Friday, February 8, 2013


13

            I had wicked thoughts.  Ugly fantasies running through my head.  I thought every girl hated me and every boy wanted to have sex with me.

            We got to his apartment complex and I needed help walking up those stairs to his apartment.  Imagine, this medium build guy carrying a girl that looked like she had just been saved from a Jewish Death Camp, well that was me.  Spent, emaciated, limp, weak, crazy.  It’s funny how we can look back on our past lives and poke fun of it.  If I can’t do that, then I can’t take any criticism on my part.

            Sometime near the morning, I felt hands over my body.  At first I thought it was Ross trying to get a feel.  I knew I could push him away and not worry about a thing.  Shit I was tired.  I pushed the hands away.  Then I felt them again. “Fuck Ross, I’m not in the mood,” I moaned through my teeth.  I felt hands all over my body.  My thighs, my arms, my breasts, my face, my ears, my feet.  I don’t know if it was groping or rubbing, but I got fed up.  I finally opened my eyes to a surprise.
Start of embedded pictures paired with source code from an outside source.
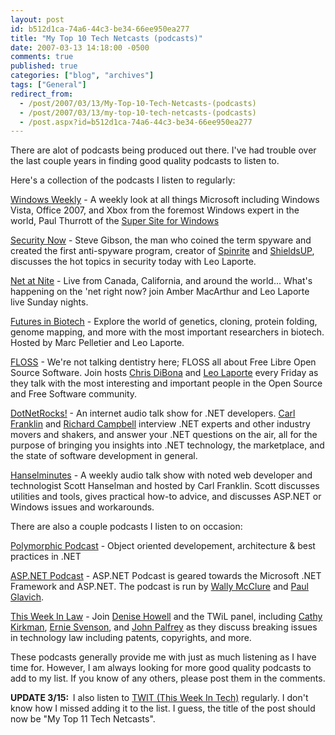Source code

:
 ```yaml
---
layout: post
id: b512d1ca-74a6-44c3-be34-66ee950ea277
title: "My Top 10 Tech Netcasts (podcasts)"
date: 2007-03-13 14:18:00 -0500
comments: true
published: true
categories: ["blog", "archives"]
tags: ["General"]
redirect_from: 
  - /post/2007/03/13/My-Top-10-Tech-Netcasts-(podcasts)
  - /post/2007/03/13/my-top-10-tech-netcasts-(podcasts)
  - /post.aspx?id=b512d1ca-74a6-44c3-be34-66ee950ea277
---
```

<!-- more -->
<P>There are alot of podcasts being produced out there. I've had trouble over the last couple years in finding good quality podcasts to listen to.</P>
<P>Here's a collection of the podcasts I listen to regularly:</P>
<P><A href="http://www.twit.tv/ww">Windows Weekly</A> - A weekly look at all things Microsoft including Windows Vista, Office 2007, and Xbox from the foremost Windows expert in the world, Paul Thurrott of the <A href="http://winsupersite.com/">Super Site for Windows</A></P>
<P><A href="http://www.twit.tv/sn">Security Now</A> - Steve Gibson, the man who coined the term spyware and created the first anti-spyware program, creator of <A href="http://spinrite.info/">Spinrite</A> and <A href="http://grc.com/">ShieldsUP</A>, discusses the hot topics in security today with Leo Laporte.</P>
<P><A href="http://twit.tv/itn">Net at Nite</A> - Live from Canada, California, and around the world... What's happening on the 'net right now? join Amber MacArthur and Leo Laporte live Sunday nights.</P>
<P><A href="http://www.twit.tv/fib">Futures in Biotech</A> - Explore the world of genetics, cloning, protein folding, genome mapping, and more with the most important researchers in biotech. Hosted by Marc Pelletier and Leo Laporte.</P>
<P><A href="http://www.twit.tv/floss">FLOSS</A> - We're not talking dentistry here; FLOSS all about Free Libre Open Source Software. Join hosts <A href="http://www.blogger.com/profile/4865114">Chris DiBona</A> and <A href="http://leoville.com/">Leo Laporte</A> every Friday as they talk with the most interesting and important people in the Open Source and Free Software community. </P>
<P><A href="http://dotnetrocks.com/">DotNetRocks!</A>&nbsp;- An internet audio talk show for .NET developers. <A title=http://www.franklins.net/aboutcarl.asp href="http://www.franklins.net/aboutcarl.asp">Carl Franklin</A> and <A title=http://www.campbellassociates.ca href="http://www.campbellassociates.ca/">Richard Campbell</A> interview .NET experts and other industry movers and shakers, and answer your .NET questions on the air, all for the purpose of bringing you insights into .NET technology, the marketplace, and the state of software development in general. </P>
<P><A href="http://hanselminutes.com/">Hanselminutes</A>&nbsp;-&nbsp;A weekly audio talk show with noted web developer and technologist Scott Hanselman and hosted by Carl Franklin. Scott discusses utilities and tools, gives practical how-to advice, and discusses ASP.NET or Windows issues and workarounds.</P>
<P>There are also a couple podcasts I listen to on occasion:</P>
<P><A href="http://www.polymorphicpodcast.com/">Polymorphic Podcast</A>&nbsp;- Object oriented developement, architecture &amp; best practices in .NET</P>
<P><A href="http://aspnetpodcast.com/cs11/default.aspx">ASP.NET Podcast</A>&nbsp;- ASP.NET Podcast is geared towards the Microsoft .NET Framework and ASP.NET. The podcast is run by <A href="http://weblogs.asp.net/wallym/">Wally McClure</A>&nbsp;and <A href="http://weblogs.asp.net/pglavich/">Paul Glavich</A>.</P>
<P><A href="http://www.twit.tv/twil">This Week In Law</A>&nbsp;- Join <A href="http://bgbg.blogspot.com/">Denise Howell</A> and the TWiL panel, including <A href="http://www.svmedialaw.com/">Cathy Kirkman</A>, <A href="http://www.ernietheattorney.net/">Ernie Svenson</A>, and <A href="http://blogs.law.harvard.edu/palfrey/">John Palfrey</A> as they discuss breaking issues in technology law including patents, copyrights, and more.</P>
<P>These podcasts generally provide me with just as much listening as I have time for. However, I am always looking for more good quality podcasts to add to my list. If you know of any others, please post them in the comments.</P>
<P><STRONG>UPDATE 3/15:&nbsp;&nbsp;</STRONG>I also listen to <A href="http://twit.tv">TWIT (This Week In Tech)</A>&nbsp;regularly. I don't know how I missed adding it to the list. I guess, the title of the post should now be "My Top 11 Tech Netcasts".</P>
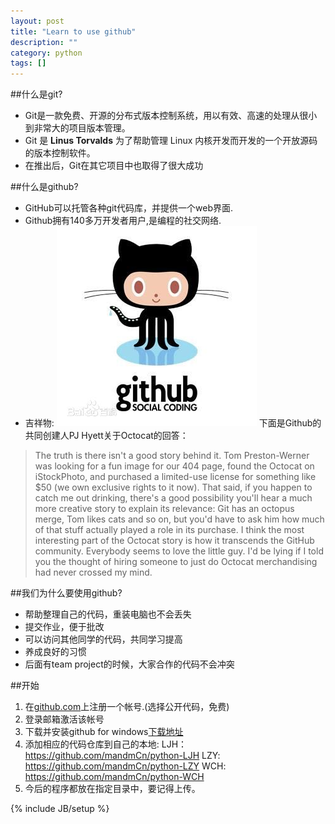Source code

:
 ```yaml
---
layout: post
title: "Learn to use github"
description: ""
category: python
tags: []
---
```

##什么是git?
* Git是一款免费、开源的分布式版本控制系统，用以有效、高速的处理从很小到非常大的项目版本管理。
* Git 是 **Linus Torvalds** 为了帮助管理 Linux 内核开发而开发的一个开放源码的版本控制软件。
* 在推出后，Git在其它项目中也取得了很大成功

##什么是github?
* GitHub可以托管各种git代码库，并提供一个web界面.
* Github拥有140多万开发者用户,是编程的社交网络.
* 吉祥物: ![octocat](octocat.jpg)
下面是Github的共同创建人PJ Hyett关于Octocat的回答：

>The truth is there isn't a good story behind it. Tom Preston-Werner was looking for a fun image for our 404 page, found the Octocat on iStockPhoto, and purchased a limited-use license for something like $50 (we own exclusive rights to it now).
>That said, if you happen to catch me out drinking, there's a good possibility you'll hear a much more creative story to explain its relevance: Git has an octopus merge, Tom likes cats and so on, but you'd have to ask him how much of that stuff actually played a role in its purchase.
>I think the most interesting part of the Octocat story is how it transcends the GitHub community. Everybody seems to love the little guy. I'd be lying if I told you the thought of hiring someone to just do Octocat merchandising had never crossed my mind.

##我们为什么要使用github?
* 帮助整理自己的代码，重装电脑也不会丢失
* 提交作业，便于批改
* 可以访问其他同学的代码，共同学习提高
* 养成良好的习惯
* 后面有team project的时候，大家合作的代码不会冲突

##开始
1. 在[github.com](https://github.com/)上注册一个帐号.(选择公开代码，免费)
2. 登录邮箱激活该帐号
3. 下载并安装github for windows[下载地址](https://windows.github.com/)
4. 添加相应的代码仓库到自己的本地:
LJH：https://github.com/mandmCn/python-LJH
LZY: https://github.com/mandmCn/python-LZY
WCH: https://github.com/mandmCn/python-WCH
5. 今后的程序都放在指定目录中，要记得上传。


{% include JB/setup %}
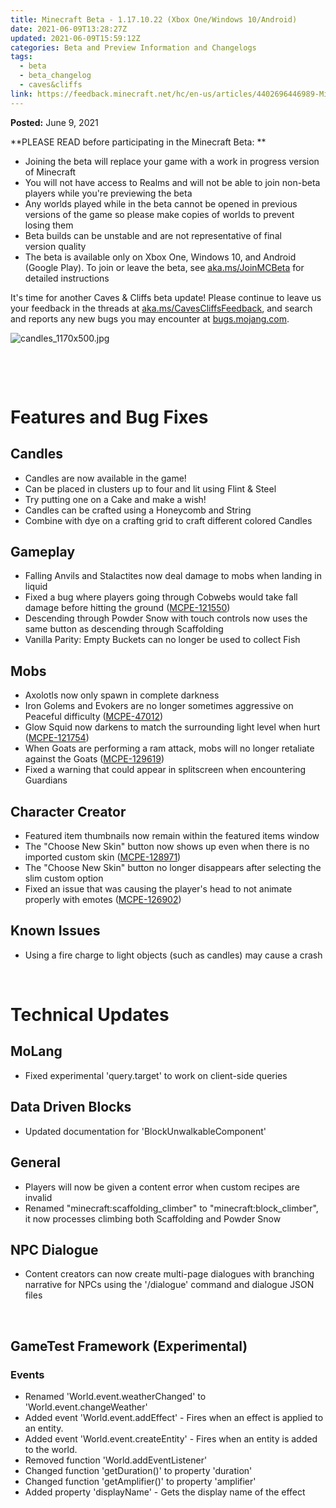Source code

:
 ```yaml
---
title: Minecraft Beta - 1.17.10.22 (Xbox One/Windows 10/Android)
date: 2021-06-09T13:28:27Z
updated: 2021-06-09T15:59:12Z
categories: Beta and Preview Information and Changelogs
tags:
  - beta
  - beta_changelog
  - caves&cliffs
link: https://feedback.minecraft.net/hc/en-us/articles/4402696446989-Minecraft-Beta-1-17-10-22-Xbox-One-Windows-10-Android
---
```


**Posted:** June 9, 2021

**PLEASE READ before participating in the Minecraft Beta: **

- Joining the beta will replace your game with a work in progress version of Minecraft 
- You will not have access to Realms and will not be able to join non-beta players while you're previewing the beta
- Any worlds played while in the beta cannot be opened in previous versions of the game so please make copies of worlds to prevent losing them 
- Beta builds can be unstable and are not representative of final version quality 
- The beta is available only on Xbox One, Windows 10, and Android (Google Play). To join or leave the beta, see [aka.ms/JoinMCBeta](https://aka.ms/JoinMCBeta) for detailed instructions

It's time for another Caves & Cliffs beta update! Please continue to leave us your feedback in the threads at [aka.ms/CavesCliffsFeedback](https://aka.ms/CavesCliffsFeedback), and search and reports any new bugs you may encounter at [bugs.mojang.com](https://bugs.mojang.com/).

![candles_1170x500.jpg](https://feedback.minecraft.net/hc/article_attachments/4402703422477/candles_1170x500.jpg)

 

 

# **Features and Bug Fixes**

## **Candles**

- Candles are now available in the game!
- Can be placed in clusters up to four and lit using Flint & Steel
- Try putting one on a Cake and make a wish!
- Candles can be crafted using a Honeycomb and String
- Combine with dye on a crafting grid to craft different colored Candles

## **Gameplay**

- Falling Anvils and Stalactites now deal damage to mobs when landing in liquid
- Fixed a bug where players going through Cobwebs would take fall damage before hitting the ground ([MCPE-121550](https://bugs.mojang.com/browse/MCPE-121550))
- Descending through Powder Snow with touch controls now uses the same button as descending through Scaffolding
- Vanilla Parity: Empty Buckets can no longer be used to collect Fish

## **Mobs**

- Axolotls now only spawn in complete darkness
- Iron Golems and Evokers are no longer sometimes aggressive on Peaceful difficulty ([MCPE-47012](https://bugs.mojang.com/browse/MCPE-47012))
- Glow Squid now darkens to match the surrounding light level when hurt ([MCPE-121754](https://bugs.mojang.com/browse/MCPE-121754))
- When Goats are performing a ram attack, mobs will no longer retaliate against the Goats ([MCPE-129619](https://bugs.mojang.com/browse/MCPE-129619))
- Fixed a warning that could appear in splitscreen when encountering Guardians

## **Character Creator**

- Featured item thumbnails now remain within the featured items window
- The "Choose New Skin" button now shows up even when there is no imported custom skin ([MCPE-128971](https://bugs.mojang.com/browse/MCPE-128971))
- The "Choose New Skin" button no longer disappears after selecting the slim custom option
- Fixed an issue that was causing the player's head to not animate properly with emotes ([MCPE-126902](https://bugs.mojang.com/browse/MCPE-126902))

## **Known Issues**

- Using a fire charge to light objects (such as candles) may cause a crash

 

# **Technical Updates**

## **MoLang**

- Fixed experimental 'query.target' to work on client-side queries

## **Data Driven Blocks**

- Updated documentation for 'BlockUnwalkableComponent'

## **General**

- Players will now be given a content error when custom recipes are invalid
- Renamed "minecraft:scaffolding_climber" to "minecraft:block_climber", it now processes climbing both Scaffolding and Powder Snow

## **NPC Dialogue**

- Content creators can now create multi-page dialogues with branching narrative for NPCs using the '/dialogue' command and dialogue JSON files

 

## **GameTest Framework (Experimental)**

### **Events**

- Renamed 'World.event.weatherChanged' to 'World.event.changeWeather'
- Added event 'World.event.addEffect' - Fires when an effect is applied to an entity.
- Added event 'World.event.createEntity' - Fires when an entity is added to the world.
- Removed function 'World.addEventListener'
- Changed function 'getDuration()' to property 'duration'
- Changed function 'getAmplifier()' to property 'amplifier'
- Added property 'displayName' - Gets the display name of the effect
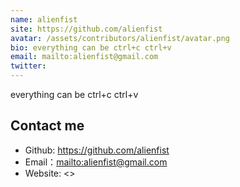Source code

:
 ```yaml
---
name: alienfist
site: https://github.com/alienfist
avatar: /assets/contributors/alienfist/avatar.png
bio: everything can be ctrl+c ctrl+v 
email: mailto:alienfist@gmail.com
twitter: 
---
```


everything can be ctrl+c ctrl+v

## Contact me

- Github: <https://github.com/alienfist>
- Email：<mailto:alienfist@gmail.com>
- Website: <>
  
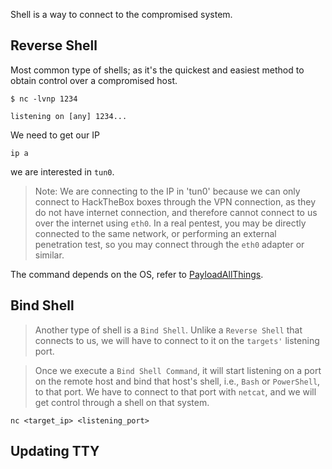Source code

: Shell is a way to connect to the compromised system.

## Reverse Shell

Most common type of shells; as it's the quickest and easiest method to obtain control over a compromised host.

```
$ nc -lvnp 1234

listening on [any] 1234...
```

We need to get our IP

```
ip a
```

we are interested in `tun0`.

> Note: We are connecting to the IP in 'tun0' because we can only connect to HackTheBox boxes through the VPN connection, as they do not have internet connection, and therefore cannot connect to us over the internet using `eth0`. In a real pentest, you may be directly connected to the same network, or performing an external penetration test, so you may connect through the `eth0` adapter or similar.

The command depends on the OS, refer to [PayloadAllThings](https://swisskyrepo.github.io/InternalAllTheThings/cheatsheets/shell-reverse-cheatsheet/).

## Bind Shell

>Another type of shell is a `Bind Shell`. Unlike a `Reverse Shell` that connects to us, we will have to connect to it on the `targets'` listening port.
 
 >Once we execute a `Bind Shell Command`, it will start listening on a port on the remote host and bind that host's shell, i.e., `Bash` or `PowerShell`, to that port. We have to connect to that port with `netcat`, and we will get control through a shell on that system.
 
```
nc <target_ip> <listening_port>  
```

## Updating TTY
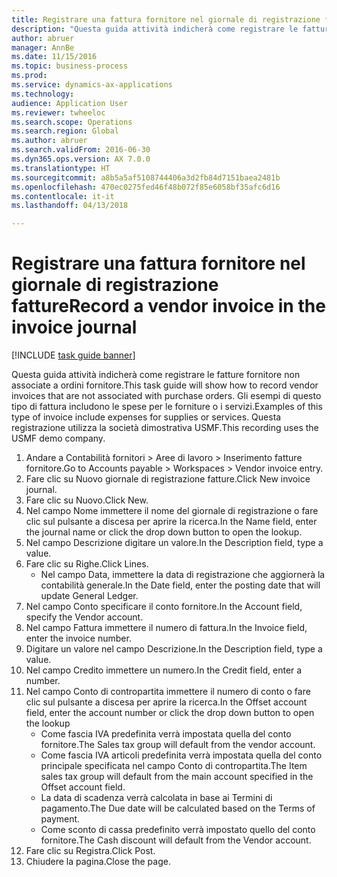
 ```yaml
--- 
title: Registrare una fattura fornitore nel giornale di registrazione fatture
description: "Questa guida attività indicherà come registrare le fatture fornitore non associate a ordini fornitore."
author: abruer
manager: AnnBe
ms.date: 11/15/2016
ms.topic: business-process
ms.prod: 
ms.service: dynamics-ax-applications
ms.technology: 
audience: Application User
ms.reviewer: twheeloc
ms.search.scope: Operations
ms.search.region: Global
ms.author: abruer
ms.search.validFrom: 2016-06-30
ms.dyn365.ops.version: AX 7.0.0
ms.translationtype: HT
ms.sourcegitcommit: a8b5a5af5108744406a3d2fb84d7151baea2481b
ms.openlocfilehash: 470ec0275fed46f48b072f85e6058bf35afc6d16
ms.contentlocale: it-it
ms.lasthandoff: 04/13/2018

---
```

# <a name="record-a-vendor-invoice-in-the-invoice-journal"></a><span data-ttu-id="98796-103">Registrare una fattura fornitore nel giornale di registrazione fatture</span><span class="sxs-lookup"><span data-stu-id="98796-103">Record a vendor invoice in the invoice journal</span></span>

[!INCLUDE [task guide banner](../../includes/task-guide-banner.md)]

<span data-ttu-id="98796-104">Questa guida attività indicherà come registrare le fatture fornitore non associate a ordini fornitore.</span><span class="sxs-lookup"><span data-stu-id="98796-104">This task guide will show how to record vendor invoices that are not associated with purchase orders.</span></span> <span data-ttu-id="98796-105">Gli esempi di questo tipo di fattura includono le spese per le forniture o i servizi.</span><span class="sxs-lookup"><span data-stu-id="98796-105">Examples of this type of invoice include expenses for supplies or services.</span></span>  <span data-ttu-id="98796-106">Questa registrazione utilizza la società dimostrativa USMF.</span><span class="sxs-lookup"><span data-stu-id="98796-106">This recording uses the USMF demo company.</span></span>

1. <span data-ttu-id="98796-107">Andare a Contabilità fornitori > Aree di lavoro > Inserimento fatture fornitore.</span><span class="sxs-lookup"><span data-stu-id="98796-107">Go to Accounts payable > Workspaces > Vendor invoice entry.</span></span>
2. <span data-ttu-id="98796-108">Fare clic su Nuovo giornale di registrazione fatture.</span><span class="sxs-lookup"><span data-stu-id="98796-108">Click New invoice journal.</span></span>
3. <span data-ttu-id="98796-109">Fare clic su Nuovo.</span><span class="sxs-lookup"><span data-stu-id="98796-109">Click New.</span></span>
4. <span data-ttu-id="98796-110">Nel campo Nome immettere il nome del giornale di registrazione o fare clic sul pulsante a discesa per aprire la ricerca.</span><span class="sxs-lookup"><span data-stu-id="98796-110">In the Name field, enter the journal name or click the drop down button to open the lookup.</span></span>
5. <span data-ttu-id="98796-111">Nel campo Descrizione digitare un valore.</span><span class="sxs-lookup"><span data-stu-id="98796-111">In the Description field, type a value.</span></span>
6. <span data-ttu-id="98796-112">Fare clic su Righe.</span><span class="sxs-lookup"><span data-stu-id="98796-112">Click Lines.</span></span>
    * <span data-ttu-id="98796-113">Nel campo Data, immettere la data di registrazione che aggiornerà la contabilità generale.</span><span class="sxs-lookup"><span data-stu-id="98796-113">In the Date field, enter the posting date that will update General Ledger.</span></span>  
7. <span data-ttu-id="98796-114">Nel campo Conto specificare il conto fornitore.</span><span class="sxs-lookup"><span data-stu-id="98796-114">In the Account field, specify the Vendor account.</span></span>
8. <span data-ttu-id="98796-115">Nel campo Fattura immettere il numero di fattura.</span><span class="sxs-lookup"><span data-stu-id="98796-115">In the Invoice field, enter the invoice number.</span></span>
9. <span data-ttu-id="98796-116">Digitare un valore nel campo Descrizione.</span><span class="sxs-lookup"><span data-stu-id="98796-116">In the Description field, type a value.</span></span>
10. <span data-ttu-id="98796-117">Nel campo Credito immettere un numero.</span><span class="sxs-lookup"><span data-stu-id="98796-117">In the Credit field, enter a number.</span></span>
11. <span data-ttu-id="98796-118">Nel campo Conto di contropartita immettere il numero di conto o fare clic sul pulsante a discesa per aprire la ricerca.</span><span class="sxs-lookup"><span data-stu-id="98796-118">In the Offset account field, enter the account number or click the drop down button to open the lookup</span></span>
    * <span data-ttu-id="98796-119">Come fascia IVA predefinita verrà impostata quella del conto fornitore.</span><span class="sxs-lookup"><span data-stu-id="98796-119">The Sales tax group will default from the vendor account.</span></span>  
    * <span data-ttu-id="98796-120">Come fascia IVA articoli predefinita verrà impostata quella del conto principale specificata nel campo Conto di contropartita.</span><span class="sxs-lookup"><span data-stu-id="98796-120">The Item sales tax group will default from the main account specified in the Offset account field.</span></span>  
    * <span data-ttu-id="98796-121">La data di scadenza verrà calcolata in base ai Termini di pagamento.</span><span class="sxs-lookup"><span data-stu-id="98796-121">The Due date will be calculated based on the Terms of payment.</span></span>  
    * <span data-ttu-id="98796-122">Come sconto di cassa predefinito verrà impostato quello del conto fornitore.</span><span class="sxs-lookup"><span data-stu-id="98796-122">The Cash discount will default from the Vendor account.</span></span>  
12. <span data-ttu-id="98796-123">Fare clic su Registra.</span><span class="sxs-lookup"><span data-stu-id="98796-123">Click Post.</span></span>
13. <span data-ttu-id="98796-124">Chiudere la pagina.</span><span class="sxs-lookup"><span data-stu-id="98796-124">Close the page.</span></span>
            There I was laying in bed, on my back, and there were two aliens, one holding my legs down and the other on my right side, inserting a needle in my arm.  It wasn’t a hypodermic needle, but rather a large syringe and I don’t know if they were inserting or drawing up liquid.  I, of course, began to fidget in bed and I began to cry out for  Ross, but no words were coming out.  There were many moans once again that I expressed in that horror room.

I still don’t know if I dreamt this situation or if it actually happened.  Why would my uncle be there, even when he was dead.  And aliens, why would they be there.  Why had I always dreamed of them.  Ever since I was a kid, I remember seeing these beings around me.  What is they want?  With me?  Do I have something special? Am I special?  I don’t know the answers to these life’s mysteries.  Sometimes I wonder about all these experiences of mine and I am confused about what to think.  What did I do to deserve this?  How is it my fault?  You know, it’s better to get high sometimes.  To deal with these questions, these problems, these worries, well, a shot was the best solution.